Available records:
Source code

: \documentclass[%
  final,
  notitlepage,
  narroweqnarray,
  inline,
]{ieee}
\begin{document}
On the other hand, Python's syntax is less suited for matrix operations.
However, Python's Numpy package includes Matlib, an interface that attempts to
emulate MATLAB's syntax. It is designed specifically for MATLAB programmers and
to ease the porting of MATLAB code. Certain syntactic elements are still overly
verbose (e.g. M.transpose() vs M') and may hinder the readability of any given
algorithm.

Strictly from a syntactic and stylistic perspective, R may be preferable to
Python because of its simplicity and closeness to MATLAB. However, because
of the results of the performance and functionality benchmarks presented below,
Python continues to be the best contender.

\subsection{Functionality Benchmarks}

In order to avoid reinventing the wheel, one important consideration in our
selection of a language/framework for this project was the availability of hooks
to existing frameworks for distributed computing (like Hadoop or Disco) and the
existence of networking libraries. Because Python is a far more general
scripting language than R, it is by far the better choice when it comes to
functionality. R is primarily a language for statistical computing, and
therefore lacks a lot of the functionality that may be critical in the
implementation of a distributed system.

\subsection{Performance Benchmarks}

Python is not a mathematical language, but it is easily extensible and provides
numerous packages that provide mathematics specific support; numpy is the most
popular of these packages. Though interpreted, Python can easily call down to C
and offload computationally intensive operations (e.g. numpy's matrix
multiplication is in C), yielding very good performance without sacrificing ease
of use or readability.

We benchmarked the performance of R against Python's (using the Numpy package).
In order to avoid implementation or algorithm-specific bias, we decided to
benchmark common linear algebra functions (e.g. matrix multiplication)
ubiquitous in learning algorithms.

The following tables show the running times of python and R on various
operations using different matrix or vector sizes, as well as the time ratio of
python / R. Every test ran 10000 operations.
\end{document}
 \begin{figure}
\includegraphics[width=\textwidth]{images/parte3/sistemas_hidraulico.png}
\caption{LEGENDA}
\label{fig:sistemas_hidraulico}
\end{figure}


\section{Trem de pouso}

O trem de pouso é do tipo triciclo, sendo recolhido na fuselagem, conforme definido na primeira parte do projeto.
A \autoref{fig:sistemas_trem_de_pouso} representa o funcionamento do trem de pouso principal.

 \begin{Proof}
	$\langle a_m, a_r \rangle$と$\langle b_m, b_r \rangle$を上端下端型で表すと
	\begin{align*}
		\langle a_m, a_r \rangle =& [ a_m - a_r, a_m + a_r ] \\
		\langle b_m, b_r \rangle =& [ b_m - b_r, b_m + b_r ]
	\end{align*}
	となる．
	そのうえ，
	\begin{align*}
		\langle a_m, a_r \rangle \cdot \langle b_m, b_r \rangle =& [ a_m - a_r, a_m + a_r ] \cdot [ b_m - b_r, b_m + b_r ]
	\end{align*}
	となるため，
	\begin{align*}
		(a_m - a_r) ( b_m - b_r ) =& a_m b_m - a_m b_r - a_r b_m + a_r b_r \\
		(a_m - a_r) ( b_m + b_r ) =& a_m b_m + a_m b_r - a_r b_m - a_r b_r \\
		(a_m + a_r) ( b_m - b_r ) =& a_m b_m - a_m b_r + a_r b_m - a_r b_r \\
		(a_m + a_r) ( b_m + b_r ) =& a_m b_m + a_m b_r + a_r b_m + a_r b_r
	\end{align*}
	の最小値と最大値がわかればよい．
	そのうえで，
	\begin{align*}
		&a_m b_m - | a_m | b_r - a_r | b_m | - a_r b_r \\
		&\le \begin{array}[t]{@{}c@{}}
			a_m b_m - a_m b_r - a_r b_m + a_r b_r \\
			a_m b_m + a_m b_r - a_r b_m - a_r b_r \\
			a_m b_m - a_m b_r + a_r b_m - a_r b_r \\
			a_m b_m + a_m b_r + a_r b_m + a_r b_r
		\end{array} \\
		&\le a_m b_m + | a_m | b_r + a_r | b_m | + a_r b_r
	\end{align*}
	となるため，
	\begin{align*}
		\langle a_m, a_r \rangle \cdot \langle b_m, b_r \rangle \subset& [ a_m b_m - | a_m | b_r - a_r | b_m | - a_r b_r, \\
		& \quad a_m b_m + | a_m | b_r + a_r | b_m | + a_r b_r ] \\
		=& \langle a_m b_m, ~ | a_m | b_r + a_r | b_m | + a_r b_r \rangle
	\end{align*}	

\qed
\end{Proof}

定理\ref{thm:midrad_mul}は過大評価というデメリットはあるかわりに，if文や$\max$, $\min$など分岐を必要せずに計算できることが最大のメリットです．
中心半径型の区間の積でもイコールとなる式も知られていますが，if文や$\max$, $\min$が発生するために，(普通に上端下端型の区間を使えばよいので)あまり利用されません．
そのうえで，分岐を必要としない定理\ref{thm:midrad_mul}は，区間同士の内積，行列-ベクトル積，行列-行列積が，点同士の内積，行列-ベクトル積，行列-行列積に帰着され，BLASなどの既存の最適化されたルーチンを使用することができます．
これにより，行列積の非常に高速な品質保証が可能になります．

The task: Output the listing above without altering a single character.

Solution to this problem:
Source code

: \documentclass[%
  final,
  notitlepage,
  narroweqnarray,
  inline,
]{ieee}
\begin{document}
On the other hand, Python's syntax is less suited for matrix operations.
However, Python's Numpy package includes Matlib, an interface that attempts to
emulate MATLAB's syntax. It is designed specifically for MATLAB programmers and
to ease the porting of MATLAB code. Certain syntactic elements are still overly
verbose (e.g. M.transpose() vs M') and may hinder the readability of any given
algorithm.

Strictly from a syntactic and stylistic perspective, R may be preferable to
Python because of its simplicity and closeness to MATLAB. However, because
of the results of the performance and functionality benchmarks presented below,
Python continues to be the best contender.

\subsection{Functionality Benchmarks}

In order to avoid reinventing the wheel, one important consideration in our
selection of a language/framework for this project was the availability of hooks
to existing frameworks for distributed computing (like Hadoop or Disco) and the
existence of networking libraries. Because Python is a far more general
scripting language than R, it is by far the better choice when it comes to
functionality. R is primarily a language for statistical computing, and
therefore lacks a lot of the functionality that may be critical in the
implementation of a distributed system.

\subsection{Performance Benchmarks}

Python is not a mathematical language, but it is easily extensible and provides
numerous packages that provide mathematics specific support; numpy is the most
popular of these packages. Though interpreted, Python can easily call down to C
and offload computationally intensive operations (e.g. numpy's matrix
multiplication is in C), yielding very good performance without sacrificing ease
of use or readability.

We benchmarked the performance of R against Python's (using the Numpy package).
In order to avoid implementation or algorithm-specific bias, we decided to
benchmark common linear algebra functions (e.g. matrix multiplication)
ubiquitous in learning algorithms.

The following tables show the running times of python and R on various
operations using different matrix or vector sizes, as well as the time ratio of
python / R. Every test ran 10000 operations.
\end{document}
 \begin{figure}
\includegraphics[width=\textwidth]{images/parte3/sistemas_hidraulico.png}
\caption{LEGENDA}
\label{fig:sistemas_hidraulico}
\end{figure}


\section{Trem de pouso}

O trem de pouso é do tipo triciclo, sendo recolhido na fuselagem, conforme definido na primeira parte do projeto.
A \autoref{fig:sistemas_trem_de_pouso} representa o funcionamento do trem de pouso principal.

 \begin{Proof}
	$\langle a_m, a_r \rangle$と$\langle b_m, b_r \rangle$を上端下端型で表すと
	\begin{align*}
		\langle a_m, a_r \rangle =& [ a_m - a_r, a_m + a_r ] \\
		\langle b_m, b_r \rangle =& [ b_m - b_r, b_m + b_r ]
	\end{align*}
	となる．
	そのうえ，
	\begin{align*}
		\langle a_m, a_r \rangle \cdot \langle b_m, b_r \rangle =& [ a_m - a_r, a_m + a_r ] \cdot [ b_m - b_r, b_m + b_r ]
	\end{align*}
	となるため，
	\begin{align*}
		(a_m - a_r) ( b_m - b_r ) =& a_m b_m - a_m b_r - a_r b_m + a_r b_r \\
		(a_m - a_r) ( b_m + b_r ) =& a_m b_m + a_m b_r - a_r b_m - a_r b_r \\
		(a_m + a_r) ( b_m - b_r ) =& a_m b_m - a_m b_r + a_r b_m - a_r b_r \\
		(a_m + a_r) ( b_m + b_r ) =& a_m b_m + a_m b_r + a_r b_m + a_r b_r
	\end{align*}
	の最小値と最大値がわかればよい．
	そのうえで，
	\begin{align*}
		&a_m b_m - | a_m | b_r - a_r | b_m | - a_r b_r \\
		&\le \begin{array}[t]{@{}c@{}}
			a_m b_m - a_m b_r - a_r b_m + a_r b_r \\
			a_m b_m + a_m b_r - a_r b_m - a_r b_r \\
			a_m b_m - a_m b_r + a_r b_m - a_r b_r \\
			a_m b_m + a_m b_r + a_r b_m + a_r b_r
		\end{array} \\
		&\le a_m b_m + | a_m | b_r + a_r | b_m | + a_r b_r
	\end{align*}
	となるため，
	\begin{align*}
		\langle a_m, a_r \rangle \cdot \langle b_m, b_r \rangle \subset& [ a_m b_m - | a_m | b_r - a_r | b_m | - a_r b_r, \\
		& \quad a_m b_m + | a_m | b_r + a_r | b_m | + a_r b_r ] \\
		=& \langle a_m b_m, ~ | a_m | b_r + a_r | b_m | + a_r b_r \rangle
	\end{align*}	

\qed
\end{Proof}

定理\ref{thm:midrad_mul}は過大評価というデメリットはあるかわりに，if文や$\max$, $\min$など分岐を必要せずに計算できることが最大のメリットです．
中心半径型の区間の積でもイコールとなる式も知られていますが，if文や$\max$, $\min$が発生するために，(普通に上端下端型の区間を使えばよいので)あまり利用されません．
そのうえで，分岐を必要としない定理\ref{thm:midrad_mul}は，区間同士の内積，行列-ベクトル積，行列-行列積が，点同士の内積，行列-ベクトル積，行列-行列積に帰着され，BLASなどの既存の最適化されたルーチンを使用することができます．
これにより，行列積の非常に高速な品質保証が可能になります．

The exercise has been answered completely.